• [YOUR ASSIGNMENT]
Would you retype all of these records exactly?

(Stored items from a collection)
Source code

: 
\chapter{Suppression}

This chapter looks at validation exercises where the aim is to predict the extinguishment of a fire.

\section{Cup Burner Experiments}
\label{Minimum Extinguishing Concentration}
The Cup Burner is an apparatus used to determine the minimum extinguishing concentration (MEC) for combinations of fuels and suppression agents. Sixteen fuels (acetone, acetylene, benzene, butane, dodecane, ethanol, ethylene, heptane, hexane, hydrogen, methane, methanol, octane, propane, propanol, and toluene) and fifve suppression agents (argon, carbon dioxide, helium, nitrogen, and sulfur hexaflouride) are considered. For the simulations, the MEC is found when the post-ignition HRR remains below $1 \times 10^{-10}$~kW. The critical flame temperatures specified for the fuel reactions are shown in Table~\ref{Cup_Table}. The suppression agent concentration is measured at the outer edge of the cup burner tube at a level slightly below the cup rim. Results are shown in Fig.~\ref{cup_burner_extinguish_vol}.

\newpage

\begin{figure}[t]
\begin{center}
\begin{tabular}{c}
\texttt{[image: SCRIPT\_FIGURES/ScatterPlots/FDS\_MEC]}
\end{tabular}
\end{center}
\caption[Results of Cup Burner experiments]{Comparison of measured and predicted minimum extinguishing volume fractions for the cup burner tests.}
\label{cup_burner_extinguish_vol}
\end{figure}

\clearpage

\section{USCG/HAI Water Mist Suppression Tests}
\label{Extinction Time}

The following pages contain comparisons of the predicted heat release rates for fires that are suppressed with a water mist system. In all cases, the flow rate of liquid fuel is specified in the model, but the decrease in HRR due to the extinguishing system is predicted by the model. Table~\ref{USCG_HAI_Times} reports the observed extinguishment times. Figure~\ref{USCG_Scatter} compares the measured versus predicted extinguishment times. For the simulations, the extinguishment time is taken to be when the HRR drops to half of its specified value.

• [THE ANSWER]
Source code

: 
\chapter{Suppression}

This chapter looks at validation exercises where the aim is to predict the extinguishment of a fire.

\section{Cup Burner Experiments}
\label{Minimum Extinguishing Concentration}
The Cup Burner is an apparatus used to determine the minimum extinguishing concentration (MEC) for combinations of fuels and suppression agents. Sixteen fuels (acetone, acetylene, benzene, butane, dodecane, ethanol, ethylene, heptane, hexane, hydrogen, methane, methanol, octane, propane, propanol, and toluene) and fifve suppression agents (argon, carbon dioxide, helium, nitrogen, and sulfur hexaflouride) are considered. For the simulations, the MEC is found when the post-ignition HRR remains below $1 \times 10^{-10}$~kW. The critical flame temperatures specified for the fuel reactions are shown in Table~\ref{Cup_Table}. The suppression agent concentration is measured at the outer edge of the cup burner tube at a level slightly below the cup rim. Results are shown in Fig.~\ref{cup_burner_extinguish_vol}.

\newpage

\begin{figure}[t]
\begin{center}
\begin{tabular}{c}
\texttt{[image: SCRIPT\_FIGURES/ScatterPlots/FDS\_MEC]}
\end{tabular}
\end{center}
\caption[Results of Cup Burner experiments]{Comparison of measured and predicted minimum extinguishing volume fractions for the cup burner tests.}
\label{cup_burner_extinguish_vol}
\end{figure}

\clearpage

\section{USCG/HAI Water Mist Suppression Tests}
\label{Extinction Time}

The following pages contain comparisons of the predicted heat release rates for fires that are suppressed with a water mist system. In all cases, the flow rate of liquid fuel is specified in the model, but the decrease in HRR due to the extinguishing system is predicted by the model. Table~\ref{USCG_HAI_Times} reports the observed extinguishment times. Figure~\ref{USCG_Scatter} compares the measured versus predicted extinguishment times. For the simulations, the extinguishment time is taken to be when the HRR drops to half of its specified value.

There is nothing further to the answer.